_What is needed_: Across the material below, how many lines hold the word "scope"? Only the number should be given.
____ Excerpted records
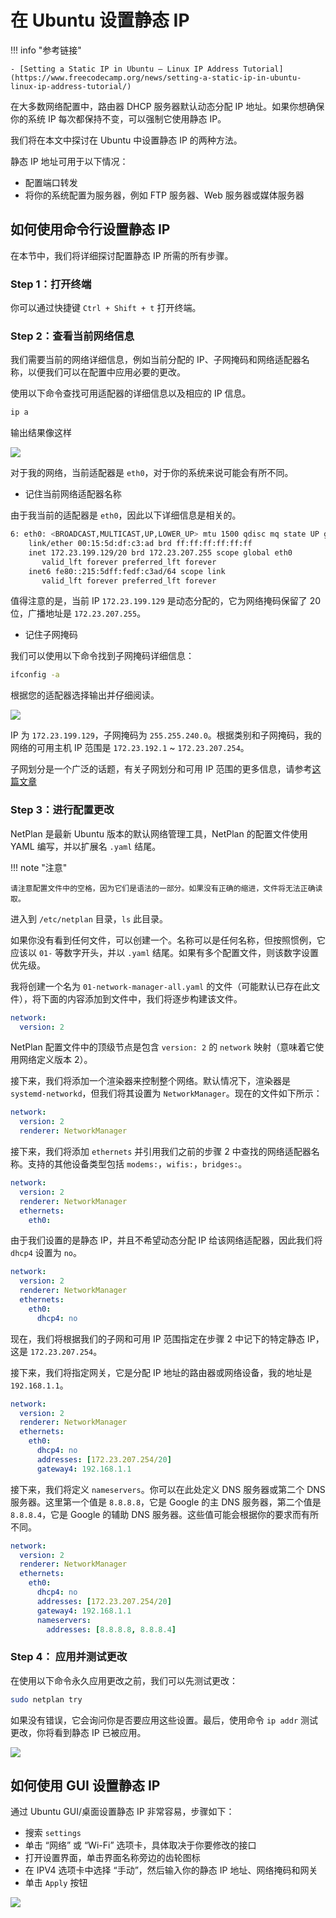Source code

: # 在 Ubuntu 设置静态 IP

!!! info "参考链接"

    - [Setting a Static IP in Ubuntu – Linux IP Address Tutorial](https://www.freecodecamp.org/news/setting-a-static-ip-in-ubuntu-linux-ip-address-tutorial/)

在大多数网络配置中，路由器 DHCP 服务器默认动态分配 IP 地址。如果你想确保你的系统 IP 每次都保持不变，可以强制它使用静态 IP。

我们将在本文中探讨在 Ubuntu 中设置静态 IP 的两种方法。

静态 IP 地址可用于以下情况：

- 配置端口转发
- 将你的系统配置为服务器，例如 FTP 服务器、Web 服务器或媒体服务器

## 如何使用命令行设置静态 IP

在本节中，我们将详细探讨配置静态 IP 所需的所有步骤。

### Step 1：打开终端

你可以通过快捷键 `Ctrl + Shift + t` 打开终端。

### Step 2：查看当前网络信息

我们需要当前的网络详细信息，例如当前分配的 IP、子网掩码和网络适配器名称，以便我们可以在配置中应用必要的更改。

使用以下命令查找可用适配器的详细信息以及相应的 IP 信息。

```bash
ip a
```

输出结果像这样

![](../assets/setting_static_ip/ip_a.png)

对于我的网络，当前适配器是 `eth0`，对于你的系统来说可能会有所不同。

- 记住当前网络适配器名称

由于我当前的适配器是 `eth0`，因此以下详细信息是相关的。

```bash
6: eth0: <BROADCAST,MULTICAST,UP,LOWER_UP> mtu 1500 qdisc mq state UP group default qlen 1000
    link/ether 00:15:5d:df:c3:ad brd ff:ff:ff:ff:ff:ff
    inet 172.23.199.129/20 brd 172.23.207.255 scope global eth0
       valid_lft forever preferred_lft forever
    inet6 fe80::215:5dff:fedf:c3ad/64 scope link
       valid_lft forever preferred_lft forever
```

值得注意的是，当前 IP `172.23.199.129` 是动态分配的，它为网络掩码保留了 20 位，广播地址是 `172.23.207.255`。

- 记住子网掩码

我们可以使用以下命令找到子网掩码详细信息：

```bash
ifconfig -a
```

根据您的适配器选择输出并仔细阅读。

![](../assets/setting_static_ip/subnet.png)

IP 为 `172.23.199.129`，子网掩码为 `255.255.240.0`。根据类别和子网掩码，我的网络的可用主机 IP 范围是 `172.23.192.1` ~ `172.23.207.254`。

子网划分是一个广泛的话题，有关子网划分和可用 IP 范围的更多信息，请参考[这篇文章](https://www.freecodecamp.org/news/subnet-cheat-sheet-24-subnet-mask-30-26-27-29-and-other-ip-address-cidr-network-references/)

### Step 3：进行配置更改

NetPlan 是最新 Ubuntu 版本的默认网络管理工具，NetPlan 的配置文件使用 YAML 编写，并以扩展名 `.yaml` 结尾。

!!! note "注意"

    请注意配置文件中的空格，因为它们是语法的一部分。如果没有正确的缩进，文件将无法正确读取。

进入到 `/etc/netplan` 目录，`ls` 此目录。

如果你没有看到任何文件，可以创建一个。名称可以是任何名称，但按照惯例，它应该以 `01-` 等数字开头，并以 `.yaml` 结尾。如果有多个配置文件，则该数字设置优先级。

我将创建一个名为 `01-network-manager-all.yaml` 的文件（可能默认已存在此文件），将下面的内容添加到文件中，我们将逐步构建该文件。

```yaml
network:
  version: 2
```

NetPlan 配置文件中的顶级节点是包含 `version: 2` 的 `network` 映射（意味着它使用网络定义版本 2）。

接下来，我们将添加一个渲染器来控制整个网络。默认情况下，渲染器是 `systemd-networkd`，但我们将其设置为 `NetworkManager`。现在的文件如下所示：

```yaml
network:
  version: 2
  renderer: NetworkManager
```

接下来，我们将添加 `ethernets` 并引用我们之前的步骤 2 中查找的网络适配器名称。支持的其他设备类型包括 `modems:`，`wifis:`，`bridges:`。

```yaml
network:
  version: 2
  renderer: NetworkManager
  ethernets:
    eth0:
```

由于我们设置的是静态 IP，并且不希望动态分配 IP 给该网络适配器，因此我们将 `dhcp4` 设置为 `no`。

```yaml
network:
  version: 2
  renderer: NetworkManager
  ethernets:
    eth0:
      dhcp4: no
```

现在，我们将根据我们的子网和可用 IP 范围指定在步骤 2 中记下的特定静态 IP，这是 `172.23.207.254`。

接下来，我们将指定网关，它是分配 IP 地址的路由器或网络设备，我的地址是 `192.168.1.1`。

```yaml
network:
  version: 2
  renderer: NetworkManager
  ethernets:
    eth0:
      dhcp4: no
      addresses: [172.23.207.254/20]
      gateway4: 192.168.1.1
```

接下来，我们将定义 `nameservers`。你可以在此处定义 DNS 服务器或第二个 DNS 服务器。这里第一个值是 `8.8.8.8`，它是 Google 的主 DNS 服务器，第二个值是 `8.8.8.4`，它是 Google 的辅助 DNS 服务器。这些值可能会根据你的要求而有所不同。

```yaml
network:
  version: 2
  renderer: NetworkManager
  ethernets:
    eth0:
      dhcp4: no
      addresses: [172.23.207.254/20]
      gateway4: 192.168.1.1
      nameservers:
        addresses: [8.8.8.8, 8.8.8.4]
```

### Step 4： 应用并测试更改

在使用以下命令永久应用更改之前，我们可以先测试更改：

```bash
sudo netplan try
```

如果没有错误，它会询问你是否要应用这些设置。最后，使用命令 `ip addr` 测试更改，你将看到静态 IP 已被应用。

![](../assets/setting_static_ip/static_ip_applied.png)

## 如何使用 GUI 设置静态 IP

通过 Ubuntu GUI/桌面设置静态 IP 非常容易，步骤如下：

- 搜索 `settings`
- 单击 “网络” 或 “Wi-Fi” 选项卡，具体取决于你要修改的接口
- 打开设置界面，单击界面名称旁边的齿轮图标
- 在 IPV4 选项卡中选择 “手动”，然后输入你的静态 IP 地址、网络掩码和网关
- 单击 `Apply` 按钮

![](../assets/setting_static_ip/static_ip_by_gui.png)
________
_Solution for this exercise_: 2